THE SON’S ROOM

Directed by Nanni Moretti

Written by Moretti, Linda Ferri and Heidrun Schleef

With Moretti, Laura Morante, Giuseppe Sanfelice and Jasmine Trinica

Distributed by Miramax

**1/2 


A hugely popular figure in Italy (as much as a leftist public intellectual as for his films), Nanni Moretti used to be a well-kept secret in the U.S., even as he was adopted by French critics in the 80s as their “man in Italy.” While the generation of Italian directors who debuted in the 60s petered out, Moretti films like SOGNI D’ORO and PALOMBELLA ROSSA  spoke for the anger of the generation that followed them (and didn’t have a real voice in cinema.)   The biggest cliché about Moretti is that he’s Italy’s Woody Allen, but early Albert Brooks might be a better comparison. Moretti’s neuroses are rarely cute. Like Brooks, Moretti isn’t afraid to be abrasive or make himself look like a jerk, even while playing himself (as in the first third of his fictional diary film, CARO DIARIO.)

Then, everything changed at Cannes last year. Moretti’s previous film (and second fictional diary) APRILE didn’t even get very far onto the international festival circuit. THE SON’S ROOM won the Palme D’Or and enticed Harvey Weinstein to open his checkbook. (In a good cop/bad cop move, the Cannes jury also gave three prizes to Michael Haneke’s literally lacerating THE PIANO TEACHER.) The backlash has begun among North American critics: CINEMA SCOPE editor Mark Peranson described THE SON’S ROOM as the cinematic equivalent of a velvet painting of a child crying. These days, I’m always suspicious when a foreign film gets acquired by Miramax, given that they’ve recently brought us little but genteel trifles like THE TASTE OF OTHERS and ITALIAN FOR BEGINNERS. Has Moretti sold out in a quest for worldwide distribution? Become the Angelika’s “man in Italy”?

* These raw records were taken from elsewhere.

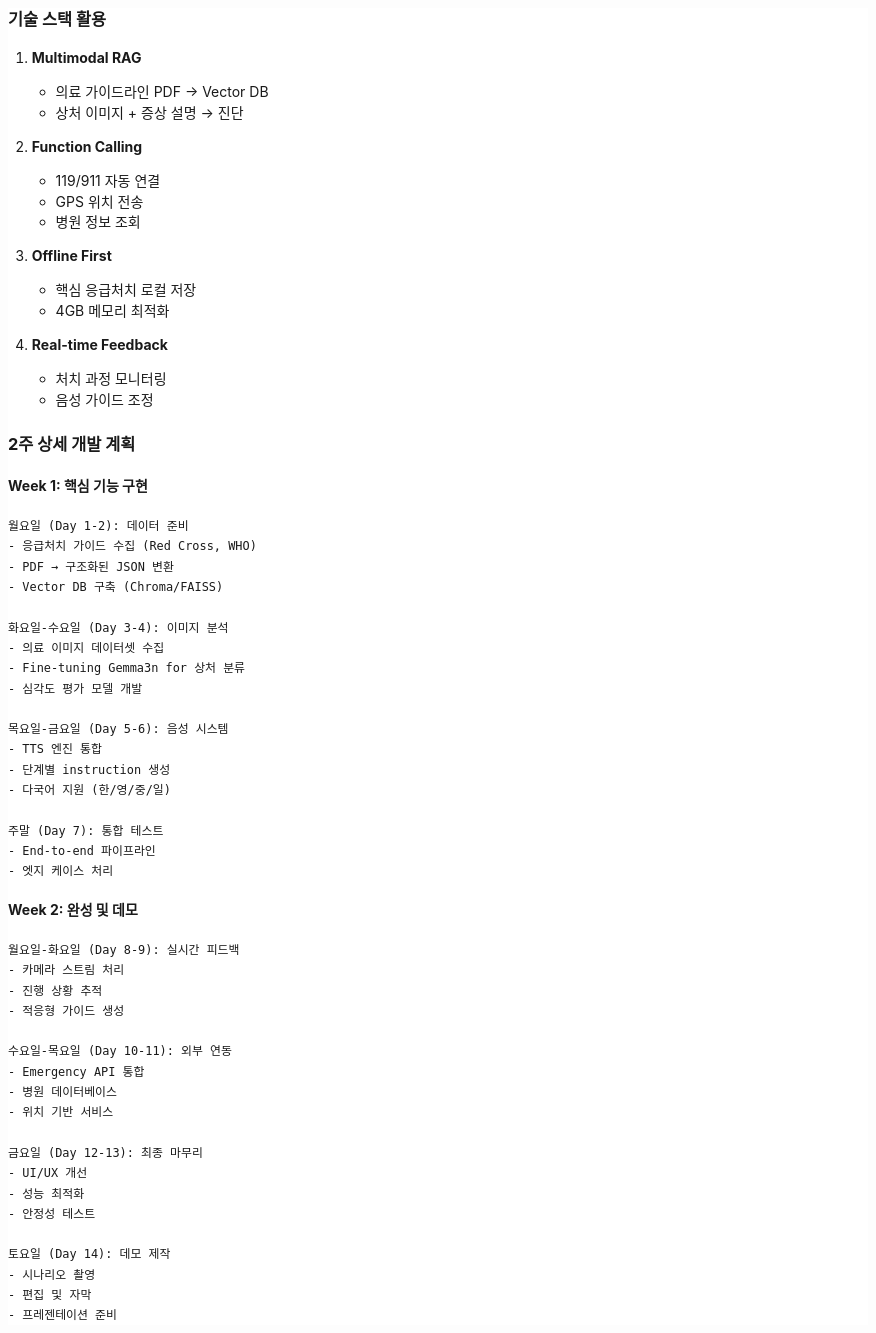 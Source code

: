 ### 기술 스택 활용
1. **Multimodal RAG**
   - 의료 가이드라인 PDF → Vector DB
   - 상처 이미지 + 증상 설명 → 진단

2. **Function Calling**
   - 119/911 자동 연결
   - GPS 위치 전송
   - 병원 정보 조회

3. **Offline First**
   - 핵심 응급처치 로컬 저장
   - 4GB 메모리 최적화

4. **Real-time Feedback**
   - 처치 과정 모니터링
   - 음성 가이드 조정

### 2주 상세 개발 계획

#### Week 1: 핵심 기능 구현
```
월요일 (Day 1-2): 데이터 준비
- 응급처치 가이드 수집 (Red Cross, WHO)
- PDF → 구조화된 JSON 변환
- Vector DB 구축 (Chroma/FAISS)

화요일-수요일 (Day 3-4): 이미지 분석
- 의료 이미지 데이터셋 수집
- Fine-tuning Gemma3n for 상처 분류
- 심각도 평가 모델 개발

목요일-금요일 (Day 5-6): 음성 시스템
- TTS 엔진 통합
- 단계별 instruction 생성
- 다국어 지원 (한/영/중/일)

주말 (Day 7): 통합 테스트
- End-to-end 파이프라인
- 엣지 케이스 처리
```

#### Week 2: 완성 및 데모
```
월요일-화요일 (Day 8-9): 실시간 피드백
- 카메라 스트림 처리
- 진행 상황 추적
- 적응형 가이드 생성

수요일-목요일 (Day 10-11): 외부 연동
- Emergency API 통합
- 병원 데이터베이스
- 위치 기반 서비스

금요일 (Day 12-13): 최종 마무리
- UI/UX 개선
- 성능 최적화
- 안정성 테스트

토요일 (Day 14): 데모 제작
- 시나리오 촬영
- 편집 및 자막
- 프레젠테이션 준비
```
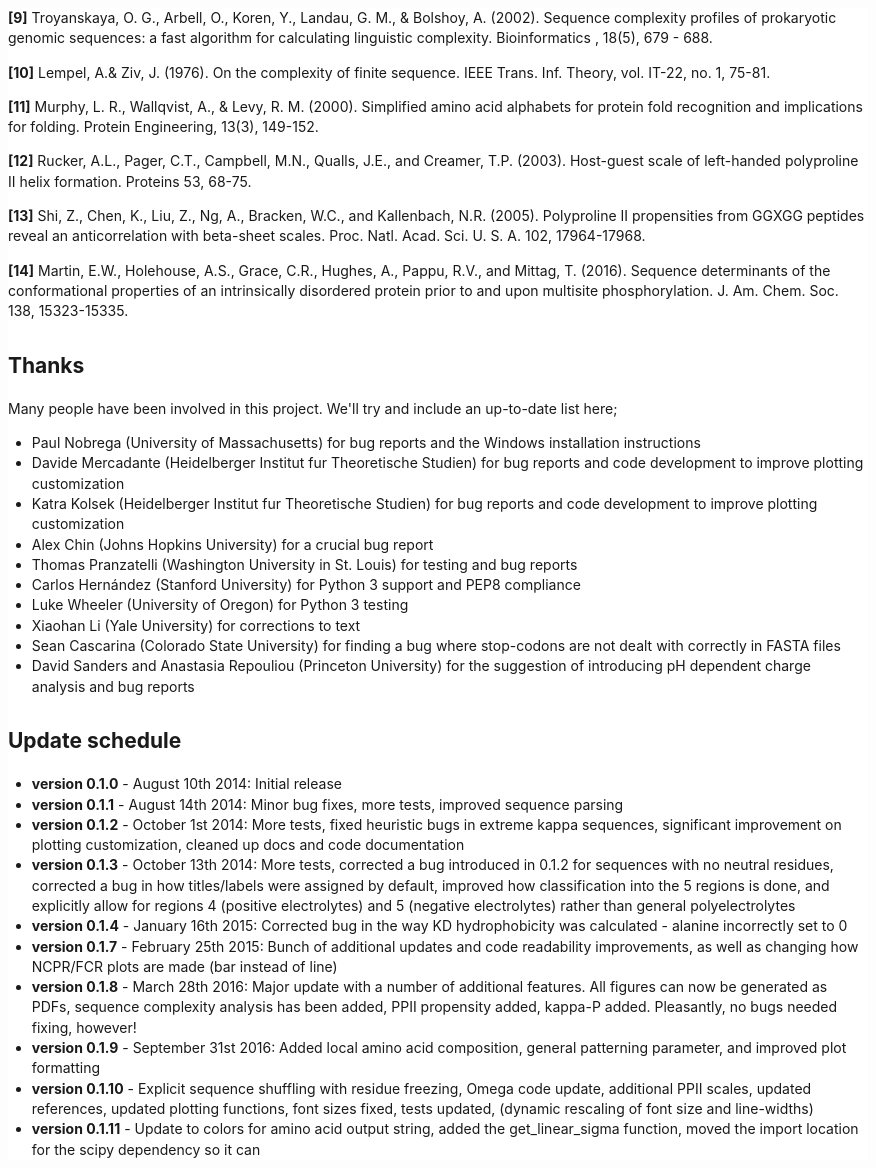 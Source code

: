 **[9]** Troyanskaya, O. G., Arbell, O., Koren, Y., Landau, G. M., & Bolshoy, A. (2002). Sequence complexity profiles of prokaryotic genomic sequences: a fast algorithm for calculating linguistic complexity. Bioinformatics , 18(5), 679 - 688.

**[10]** Lempel, A.& Ziv, J. (1976). On the complexity of finite sequence. IEEE Trans. Inf. Theory, vol. IT-22, no. 1, 75-81.

**[11]** Murphy, L. R., Wallqvist, A., & Levy, R. M. (2000). Simplified amino acid alphabets for protein fold recognition and implications for folding. Protein Engineering, 13(3), 149-152.

**[12]** Rucker, A.L., Pager, C.T., Campbell, M.N., Qualls, J.E., and Creamer, T.P. (2003). Host-guest scale of left-handed polyproline II helix formation. Proteins 53, 68-75.

**[13]** Shi, Z., Chen, K., Liu, Z., Ng, A., Bracken, W.C., and Kallenbach, N.R. (2005). Polyproline II propensities from GGXGG peptides reveal an anticorrelation with beta-sheet scales. Proc. Natl. Acad. Sci. U. S. A. 102, 17964-17968.

**[14]** Martin, E.W., Holehouse, A.S., Grace, C.R., Hughes, A., Pappu, R.V., and Mittag, T. (2016). Sequence determinants of the conformational properties of an intrinsically disordered protein prior to and upon multisite phosphorylation. J. Am. Chem. Soc. 138, 15323-15335.
        
        
## Thanks
Many people have been involved in this project. We'll try and include an up-to-date list here;

* Paul Nobrega (University of Massachusetts) for bug reports and the Windows installation instructions
* Davide Mercadante (Heidelberger Institut fur Theoretische Studien) for bug reports and code development to improve plotting customization
* Katra Kolsek (Heidelberger Institut fur Theoretische Studien) for bug reports and code development to improve plotting customization
* Alex Chin (Johns Hopkins University) for a crucial bug report
* Thomas Pranzatelli (Washington University in St. Louis) for testing and bug reports
* Carlos Hernández (Stanford University) for Python 3 support and PEP8 compliance 
* Luke Wheeler (University of Oregon) for Python 3 testing
* Xiaohan Li (Yale University) for corrections to text
* Sean Cascarina (Colorado State University) for finding a bug where stop-codons are not dealt with correctly in FASTA files
* David Sanders and Anastasia Repouliou (Princeton University) for the suggestion of introducing pH dependent charge analysis and bug reports
 

## Update schedule

* **version 0.1.0** - August 10th 2014: Initial release 
* **version 0.1.1** - August 14th 2014: Minor bug fixes, more tests, improved sequence parsing
* **version 0.1.2** - October 1st 2014: More tests, fixed heuristic bugs in extreme kappa sequences, significant improvement on plotting customization, cleaned up docs and code documentation
* **version 0.1.3** - October 13th 2014: More tests, corrected a bug introduced in 0.1.2 for sequences with no neutral residues, corrected a bug in how titles/labels were assigned by default, improved how classification into the 5 regions is done, and explicitly allow for regions 4 (positive electrolytes) and 5 (negative electrolytes) rather than general polyelectrolytes
* **version 0.1.4** - January 16th 2015: Corrected bug in the way KD hydrophobicity was calculated - alanine incorrectly set to 0
* **version 0.1.7** - February 25th 2015: Bunch of additional updates and code readability improvements, as well as changing how NCPR/FCR plots are made (bar instead of line)
* **version 0.1.8** - March 28th 2016: Major update with a number of additional features. All figures can now be generated as PDFs, sequence complexity analysis has been added, PPII propensity added, kappa-P added. Pleasantly, no bugs needed fixing, however!
* **version 0.1.9** - September 31st 2016: Added local amino acid composition, general patterning parameter, and improved plot formatting 
* **version 0.1.10** - Explicit sequence shuffling with residue freezing, Omega code update, additional PPII scales, updated references, updated plotting functions, font sizes fixed, tests updated, (dynamic rescaling of font size and line-widths)
* **version 0.1.11** - Update to colors for amino acid output string, added the get_linear_sigma function, moved the import location for the scipy dependency so it can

Giovanni (Moretti) is a psychiatrist with a small but steady base of clients, a loving wife (Laura Morante) and two teenage children, Andrea (Giuseppe Sanfelice) and Irene (Jasmine Trinca). Their life is pretty placid: the sex-addict and obsessive-compulsive disorder patients of Giovanni seem far more interesting. Even the few hints of trouble - Andrea’s theft of a fossil from school - don’t amount to much. The family gets along so well that they even sing along in unison to the radio in the car. (In an American film, they would never even agree on the station.) All  this changes when Andrea drowns in a diving accident.

In APRILE, Moretti documented his own belated entry into fatherhood. Knowing his background, THE SON’S ROOM comes across as the attempt of a former rebel to understand upper-middle-class family life. His prickly wit only comes across in Giovanni’s therapy sessions, and it’s missed.

If families as untroubled as Giovanni’s exist, I’m happy for them, but their lives don’t make for thrilling drama. Until Andrea’s death, THE SON’S ROOM is  chamomile tea for the eyes: perfect programming for the PAX Channel, were it dubbed into English. When Giovanni fantasizes telling a patient “I’m just as boring as you,” he’s simply being honest. However, the film’s real subject may be the discreet complacency of the bourgeoisie. As awful as Andrea’s death is, it gets the family out of their shells, upsetting Giovanni’s routine at work, Irene’s at school and forces them to get to know a girl who had fallen in love with him. In retrospect, the blandness of the first third sets the stage for the turmoil that comes in its wake.

To answer the question raised in my second paragraph, THE SON’S ROOM strikes me as half sell-out, half step forward. Both as a director and actor, Moretti’s really challenging himself by leaving behind his 80s alter ego  Michele - a different character sharing the same name in each film of that period - and the autobiographical roots of CARO DIARIO and APRILE. This new direction is a mixed bag. The second half of THE SON’S ROOM sometimes strikes resonant chords, but all too often seems lazy. A handful of scenes convey the family’s despondency powerfully and subtly: Irene’s brawl at her school’s basketball game, Giovanni’s trip  to a carnival, where he gazes around as if its simulations of danger might offer some insights into his loss, and his obsessive repetition of a 10-second loop on a CD that reminds him of Andrea.

The rest of the time, Moretti piles on crying jags as if they automatically add up to genuine emotion. The finale strikes a grace note that owes everything to Brian Eno’s calming ballad “By This River.” I’m usually a fan of the soundtrack-as-mixtape approach - and I’m certainly an Eno fan - but the film’s use of this song to set  its mood just seems cheap. If THE SON’S ROOM were as unsophisticated as Peranson’s description makes it sound, its compromises would be a lot less troubling. There’s enough worth in it to make me suspect that Moretti could make a first-class melodrama if he could either give up all his reserve or dig into this material with some rigor (a la the best parts of IN THE BEDROOM). As it stands,  THE SON’S ROOM is neither fish nor fowl.